59 As I have already observed, the Chief Judge was of the opinion that Pain J was correct in her reasons for concluding that the subject offence fell within the first limb of s125(1). His Honour noted at [23] that Pain J had found that, as a consequence of the operation of a tree preservation order which prohibited the cutting down of the relevant trees, clause 44(5)

          “contains a prohibition, being a prohibition made in a Planning Scheme Ordinance which is a deemed instrument”

      under the EPA Act.

60 After referring to s26(1)(e) and setting out the terms of s76A(1), the Chief Judge concluded in these terms (at [26]):

          “Because s26 includes the protecting or preserving of trees, when provision is made for this purpose in an environmental planning instrument, it will be a control upon development as defined. Accordingly, if the relevant control requires consent before a tree is cut down, the failure to obtain that consent will constitute a contravention of s76A and an offence pursuant to the first limb of s125(1).”

61 In my respectful opinion the same flaw is to be found in this paragraph of his Honour’s reasons as in those of Pain J to which I have referred above. It is one thing to find that the cutting down of a tree which is prohibited by the terms of a tree preservation order is “development” within the meaning of the definition of that word in s4(1) of the EPA Act. Such a finding constituted the ratio of Lloyd J’s decision in Cameron. However, it is the second sentence of [26] of the Chief Judge’s reasons that appears to me to create the difficulty. In the present case, the 1985 order was the only “relevant control” requiring consent before a tree exceeding three metres in height was cut down. No such “control” is to be found in clause 44 of the Ordinance, being the relevant environmental planning instrument pursuant to which the order was made. To put the matter another way, there can only be a contravention of s76A(1) if the relevant environmental planning instrument

          “provides that specified development may not be carried out except with development consent.”
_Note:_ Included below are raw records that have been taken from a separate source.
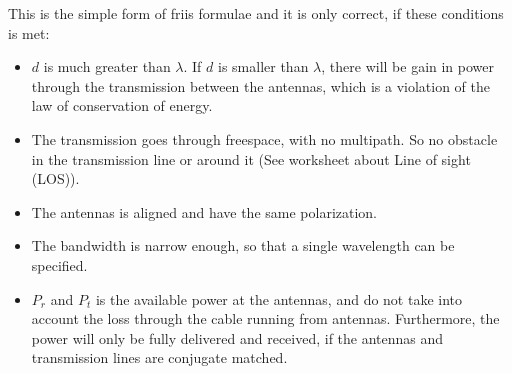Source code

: This is the simple form of friis formulae and it is only correct, if these conditions is met:
\begin{itemize}
\item $d$ is much greater than $\lambda$. If $d$ is smaller than $\lambda$, there will be gain in power through the transmission between the antennas, which is a violation of the law of conservation of energy.
\item The transmission goes through freespace, with no multipath. So no obstacle in the transmission line or around it (See worksheet about Line of sight (LOS)).
\item The antennas is aligned and have the same polarization.
\item The bandwidth is narrow enough, so that a single wavelength can be specified.
\item $P_r$ and $P_t$ is the available power at the antennas, and do not take into account the loss through the cable running from antennas. Furthermore, the power will only be fully delivered and received, if the antennas and transmission lines are conjugate matched.
\end{itemize}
      One looks in vain at clause 44 of the Ordinance for such a provision.

62 In its submissions, the Council contended that the proper enquiry was to identify the source of the prohibition of the conduct charged. Was it to be found in clause 44 of the Ordinance or in the 1985 order made pursuant to clause 44(1)? The Council accepted that the subject offence could only fall within the first limb of s125(1) if s76A(1) applied so that

          “[i]f an environmental planning instrument specifies something which is development under the Act and provides that the development may not be carried out without what amounts to development consent, then anyone breaching that provision breaches sub-s 76(A)(1) and commits the offence created by the first limb of sub-s 125(1).” (Emphasis added.)

63 The critical question, therefore, was whether clause 44 “provides that the development constituted by the cutting down of trees may not be carried out without development consent”: see [19] above. The Council had no option but to submit that in the context of clause 44(2) of the Ordinance, clause 44(5) (and only that sub-clause) so provided.

64 In Cameron, a tree preservation order was made pursuant to clause 8 of the Model Provisions. That provision was in identical terms to clause 44 of the Ordinance. As I have already noted, Lloyd J held that the cutting down and removal of trees constituted the carrying out of development that required development consent under the EPA Act. Nevertheless, it was argued in that case on behalf of the Council that the relevant environmental planning instrument merely enabled the council in that case to make a tree preservation order. Further, it was contended that the prohibition against the cutting down of trees except with the consent of the council was controlled by the tree preservation order and not by clause 8 of the Model Provisions as incorporated into the relevant environmental planning instrument; and that a tree preservation order was not itself an environmental planning instrument. The foregoing encapsulated the appellant’s argument in the present case.

65 Accordingly, it was submitted in Cameron that since the cutting down of trees was not controlled by an environmental planning instrument, it did not fall within the definition of “development”. Therefore, the cutting down of trees could not be the subject of a development application to which an appeal under s97 of the EPA Act could apply.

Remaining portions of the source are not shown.